The Taiwan Documentary and Film Festival in Thailand (เทศกาลสารคดีและภาพยนตร์ไต้หวันแห่งประเทศไทย) is an annual film festival held in Thailand.

The festival is organized by the Taiwanese Ministry of Culture, the Taipei Economic and Cultural Office in Thailand, Taiwan Film and Audiovisual Institute, Taiwan Docs, and New Taipei City Government, in cooperation with Thailand's Documentary Club and Movies Matter.

== History ==

=== 2022 ===
The fifth Taiwan Documentary and Film Festival in Thailand was held from 4 to 6 November 2022.

=== 2026 ===
The eighth Taiwan Documentary and Film Festival in Thailand is being held from 22 to 26 July 2026. The 2026 festival features 17 films and documentaries being shown at House Samyan and Century Sukhumvit in Bangkok, and Pratudang Space in Khon Kaen.

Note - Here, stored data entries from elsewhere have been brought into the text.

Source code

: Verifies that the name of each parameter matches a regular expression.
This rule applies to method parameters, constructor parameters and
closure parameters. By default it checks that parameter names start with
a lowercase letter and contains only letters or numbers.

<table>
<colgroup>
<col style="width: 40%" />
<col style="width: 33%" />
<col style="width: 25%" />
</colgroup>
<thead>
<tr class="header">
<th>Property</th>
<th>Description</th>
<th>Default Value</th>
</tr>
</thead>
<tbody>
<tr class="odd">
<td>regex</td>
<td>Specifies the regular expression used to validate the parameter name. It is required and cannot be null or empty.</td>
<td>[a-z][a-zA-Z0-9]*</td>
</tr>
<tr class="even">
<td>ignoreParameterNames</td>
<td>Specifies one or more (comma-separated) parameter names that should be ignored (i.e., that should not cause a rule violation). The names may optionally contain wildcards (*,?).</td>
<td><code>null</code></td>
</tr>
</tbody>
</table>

==== Attempted censorship by Chinese Embassy ====
In July 2026, Khaosod reported that staff from the Chinese Embassy in Bangkok attempted to pressure festival organizers from removing the logo of the Taiwanese Ministry of Culture from its promotional material. The Embassy also expressed opposition to screening films that were not aligned with the One China policy. Thida Plitpholkarnpim, head of the Documentary Club which co-organized the festival, said that Embassy staffers both called and visited the gallery to demand the removal of the logo.

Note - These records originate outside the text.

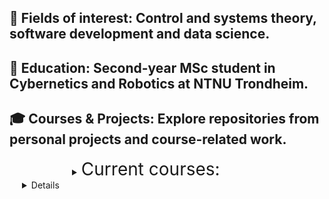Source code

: 
## 🙋 Fields of interest: Control and systems theory, software development and data science. 
## 🏦 Education: Second-year MSc student in Cybernetics and Robotics at NTNU Trondheim.
## 🎓 Courses & Projects: Explore repositories from personal projects and course-related work.
<details style="margin-left: 100px;">
  <summary><span style="font-size: 2em;">Current courses:</span></summary>
  <br>

  <div style="border: 1px solid #ccc; padding: 15px; border-radius: 8px; background-color: #f9f9f9; margin-bottom: 10px;">
    <p>
      <strong>🔗 <a href="https://github.com/seysha-git/Procedural-and-objectoriented-programming.-" target="_blank">Procedural and Object-Oriented Programming</a></strong><br>
      Basic and practice-oriented programming in C++.
    </p>
  </div>
  <div style="border: 1px solid #ccc; padding: 15px; border-radius: 8px; background-color: #f9f9f9; margin-bottom: 10px;">
    <p>
      <strong>🔗 <a href="https://github.com/seysha-git/Solution-ITExam-2022" target="_blank">Exam IT 2 2022</a></strong><br>
      Data analysis and game development in Pygame
    </p>
  </div>
  <div style="border: 1px solid #ccc; padding: 15px; border-radius: 8px; background-color: #f9f9f9; margin-bottom: 10px;">
    <p>
      <strong>🔗 <a href="https://github.com/seysha-git/Numeric-methods-for-PDEs" target="_blank"Numeric-methods-for-PDEs
"</a></strong><br>
     PDE solver for the heat equation using numpy and pandas
    </p>
  </div>
</details>

<details style="margin-left: 20px;">
  <summary><span style="font-size: 2em;">Current projects:</span></summary>
  <br>

  <div style="border: 1px solid #ccc; padding: 15px; border-radius: 8px; background-color: #f9f9f9;">
    <p>
      <strong>🔗 <a href="https://github.com/seysha-git/ML-Kaggle-competions" target="_blank">Data Science Competitions on Kaggle</a></strong><br>
      Collection of introductory ML competitions involving regression, classification, and more.
    </p>
  </div>
  <div style="border: 1px solid #ccc; padding: 15px; border-radius: 8px; background-color: #f9f9f9;">
    <p>
      <strong>🔗 <a href="https://github.com/seysha-git/Green-Escape-Game" target="_blank">Game-development in Python</a></strong><br>
      A 2D-player game with Pygame. 
    </p>
  </div>
  <div style="border: 1px solid #ccc; padding: 15px; border-radius: 8px; background-color: #f9f9f9;">
    <p>
      <strong>🔗 <a href="https://github.com/seysha-git/Game-web-development" target="_blank">Gaming website</a></strong><br>
      A web development project using html, css and javascript. 
    </p>
  </div>
</details>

The organizers did not remove the logo, and the festival proceeded as scheduled. The opening film was "Eat Drink Man Woman," directed by Ang Lee.

On 23 July 2206, Taiwan's Minister of Culture Li Yuan thanked Thai organizers for refusing to remove the logo, saying that, "China is very afraid of Taiwan’s cultural strength."

On 25 July 2026, Member of Parliament and former diplomat Sorasak Samonkraisorakit wrote on social media that China's actions violated diplomatic protocol by failing to go through the Thai Foreign Ministry.